Set up |
Materialized View |
CREATE MATERIALIZED VIEW sales_view AS
SELECT country_name country, prod_name prod,
calendar_year year,
SUM(amount_sold) sale, COUNT(amount_sold) cnt
FROM sales, times, customers, countries, products
WHERE sales.time_id = times.time_id
AND sales.prod_id = products.prod_id
AND sales.cust_id = customers.cust_id
AND customers.country_id = countries.country_id
GROUP BY country_name, prod_name, calendar_year; |
|
Basic Model
Clause |
model [main]
[ reference models ]
[ partition by (<cols>)]
dimension by (<cols>)
measures (<cols>)
[ ignore nav ] | [ keep nav ]
[ rules
[ upsert | update]
[ automatic order | sequential order ]
[ iterate (n) [ until <condition>]
]
(<cell_assignment> = <expression> ...) |
This statement partitions data by country, so the
formulas are applied to data of one country at a time. Our sales fact data ends with 2001,
so any rules defining values for 2002 or later will insert new cells. The first rule
defines the sales of a video games called "Bounce" in 2002 as the sum of its
sales in 2000 and 2001. The second rule defines the sales for Y Box in 2002 to be the same
value they were for 2001. The third rule defines a product called "2_Products,"

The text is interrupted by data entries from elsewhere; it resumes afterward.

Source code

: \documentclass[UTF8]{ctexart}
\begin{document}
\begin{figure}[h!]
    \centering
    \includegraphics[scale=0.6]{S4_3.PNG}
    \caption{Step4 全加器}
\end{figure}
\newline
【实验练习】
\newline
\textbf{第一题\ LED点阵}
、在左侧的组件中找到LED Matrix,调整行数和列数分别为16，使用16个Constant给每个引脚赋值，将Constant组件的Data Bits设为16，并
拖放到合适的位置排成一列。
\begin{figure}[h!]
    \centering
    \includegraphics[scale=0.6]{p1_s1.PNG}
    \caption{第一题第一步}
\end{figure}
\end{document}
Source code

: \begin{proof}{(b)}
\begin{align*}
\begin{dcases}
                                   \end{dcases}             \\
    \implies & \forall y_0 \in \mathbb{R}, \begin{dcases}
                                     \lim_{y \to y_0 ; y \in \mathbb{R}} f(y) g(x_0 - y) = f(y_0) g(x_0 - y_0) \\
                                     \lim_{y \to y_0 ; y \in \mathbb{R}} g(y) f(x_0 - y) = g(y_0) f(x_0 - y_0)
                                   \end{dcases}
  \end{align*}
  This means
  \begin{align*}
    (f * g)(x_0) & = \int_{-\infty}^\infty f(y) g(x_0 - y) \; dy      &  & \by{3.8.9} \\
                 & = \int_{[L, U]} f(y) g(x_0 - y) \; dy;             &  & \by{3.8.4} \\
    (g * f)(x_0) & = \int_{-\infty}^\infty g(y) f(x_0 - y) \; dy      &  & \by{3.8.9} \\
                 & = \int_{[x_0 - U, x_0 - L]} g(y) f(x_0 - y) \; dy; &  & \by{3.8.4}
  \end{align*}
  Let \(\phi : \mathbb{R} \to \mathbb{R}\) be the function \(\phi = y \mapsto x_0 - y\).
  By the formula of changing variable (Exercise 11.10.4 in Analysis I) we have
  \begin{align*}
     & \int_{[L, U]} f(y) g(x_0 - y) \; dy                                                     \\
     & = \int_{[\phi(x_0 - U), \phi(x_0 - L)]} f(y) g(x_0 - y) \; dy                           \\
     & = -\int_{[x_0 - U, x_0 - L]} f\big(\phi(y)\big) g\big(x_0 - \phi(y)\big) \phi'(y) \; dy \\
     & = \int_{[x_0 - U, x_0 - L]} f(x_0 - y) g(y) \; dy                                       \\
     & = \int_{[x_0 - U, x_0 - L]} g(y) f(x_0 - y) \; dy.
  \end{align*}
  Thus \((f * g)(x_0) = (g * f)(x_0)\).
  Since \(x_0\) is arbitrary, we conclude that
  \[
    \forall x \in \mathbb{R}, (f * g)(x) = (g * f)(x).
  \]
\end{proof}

which is simply the sum of the Bounce and Y Box values for 2002. Since the values for
2_Products are derived from the results of the two prior formulas, the rules for Bounce
and Y Box must be executed before the 2_Products rule. |
col country format a20
col prod format a20
SELECT SUBSTR(country,1,20) country,
SUBSTR(prod,1,15) prod, year, sales
FROM sales_view
WHERE country IN ('Italy','Japan')
MODEL RETURN UPDATED ROWS
PARTITION BY (country)
DIMENSION BY (prod, year)
MEASURES (sale sales)
RULES (
sales['Bounce', 2002] = sales['Bounce', 2001] + sales['Bounce', 2000],
sales['Y Box', 2002] = sales['Y Box', 2001],
sales['2_Products', 2002] = sales['Bounce', 2002] + sales['Y Box',2002])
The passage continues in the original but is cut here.